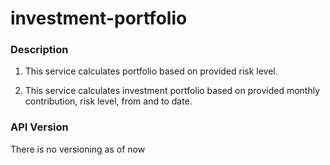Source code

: # investment-portfolio

### Description

1. This service calculates portfolio based on provided risk level.
   
2. This service calculates investment portfolio based on provided monthly contribution, risk level, from and to date.


### API Version
There is no versioning as of now


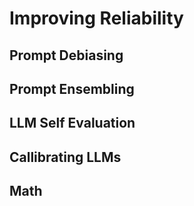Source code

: # Improving Reliability

## Prompt Debiasing

## Prompt Ensembling

## LLM Self Evaluation

## Callibrating LLMs

## Math
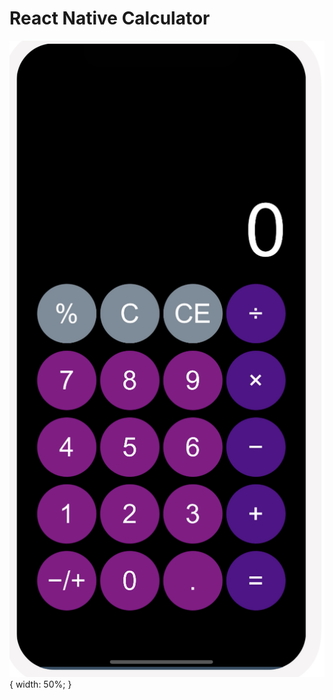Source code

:# React Native Calculator

![alt text](https://github.com/simonwestuk/React-Native-Calculator/blob/master/assets/screen-shot.png?raw=true){ width: 50%; }
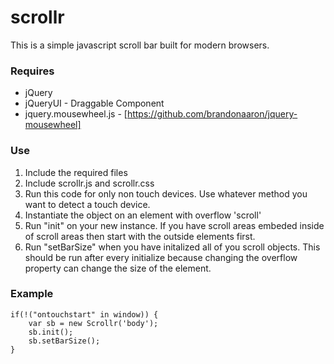 scrollr
=======

This is a simple javascript scroll bar built for modern browsers.

### Requires
*	jQuery
*	jQueryUI - Draggable Component
*	jquery.mousewheel.js - [https://github.com/brandonaaron/jquery-mousewheel]

### Use
1.	Include the required files
2.	Include scrollr.js and scrollr.css
3.	Run this code for only non touch devices. Use whatever method you want to detect a touch device.
4.	Instantiate the object on an element with overflow 'scroll'
5.	Run "init" on your new instance. If you have scroll areas embeded inside of scroll areas then start with the outside elements first.
6.	Run "setBarSize" when you have initalized all of you scroll objects. This should be run after every initialize because changing the overflow property can change the size of the element.

### Example
	if(!("ontouchstart" in window)) {
		var sb = new Scrollr('body');
		sb.init();
		sb.setBarSize();
	}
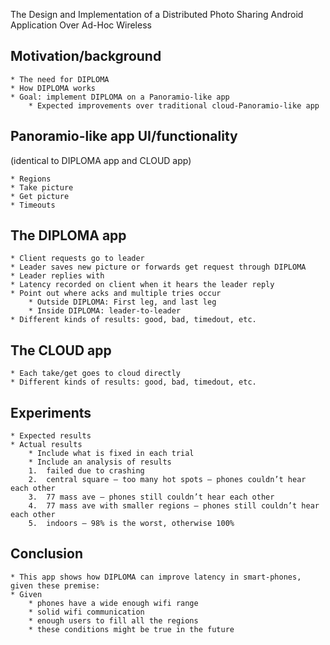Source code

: The Design and Implementation of a Distributed Photo Sharing Android Application Over Ad-Hoc Wireless

Motivation/background
--------------------

    * The need for DIPLOMA
    * How DIPLOMA works
    * Goal: implement DIPLOMA on a Panoramio-like app
        * Expected improvements over traditional cloud-Panoramio-like app

Panoramio-like app UI/functionality 
--------------------
(identical to DIPLOMA app and CLOUD app)

    * Regions
    * Take picture
    * Get picture
    * Timeouts

The DIPLOMA app
---------------

    * Client requests go to leader
    * Leader saves new picture or forwards get request through DIPLOMA
    * Leader replies with
    * Latency recorded on client when it hears the leader reply
    * Point out where acks and multiple tries occur
        * Outside DIPLOMA: First leg, and last leg
        * Inside DIPLOMA: leader-to-leader
    * Different kinds of results: good, bad, timedout, etc.

The CLOUD app
------------

    * Each take/get goes to cloud directly
    * Different kinds of results: good, bad, timedout, etc.

Experiments
-------

    * Expected results
    * Actual results
        * Include what is fixed in each trial
        * Include an analysis of results
        1.  failed due to crashing
        2.  central square – too many hot spots – phones couldn’t hear each other
        3.  77 mass ave – phones still couldn’t hear each other
        4.  77 mass ave with smaller regions – phones still couldn’t hear each other
        5.  indoors – 98% is the worst, otherwise 100%

Conclusion
-----------

    * This app shows how DIPLOMA can improve latency in smart-phones, given these premise:
    * Given 
        * phones have a wide enough wifi range 
        * solid wifi communication
        * enough users to fill all the regions
        * these conditions might be true in the future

• What you should do: Pick out the lines above containing the word "investment", then copy them.

• Exercise response:
: # investment-portfolio
2. This service calculates investment portfolio based on provided monthly contribution, risk level, from and to date.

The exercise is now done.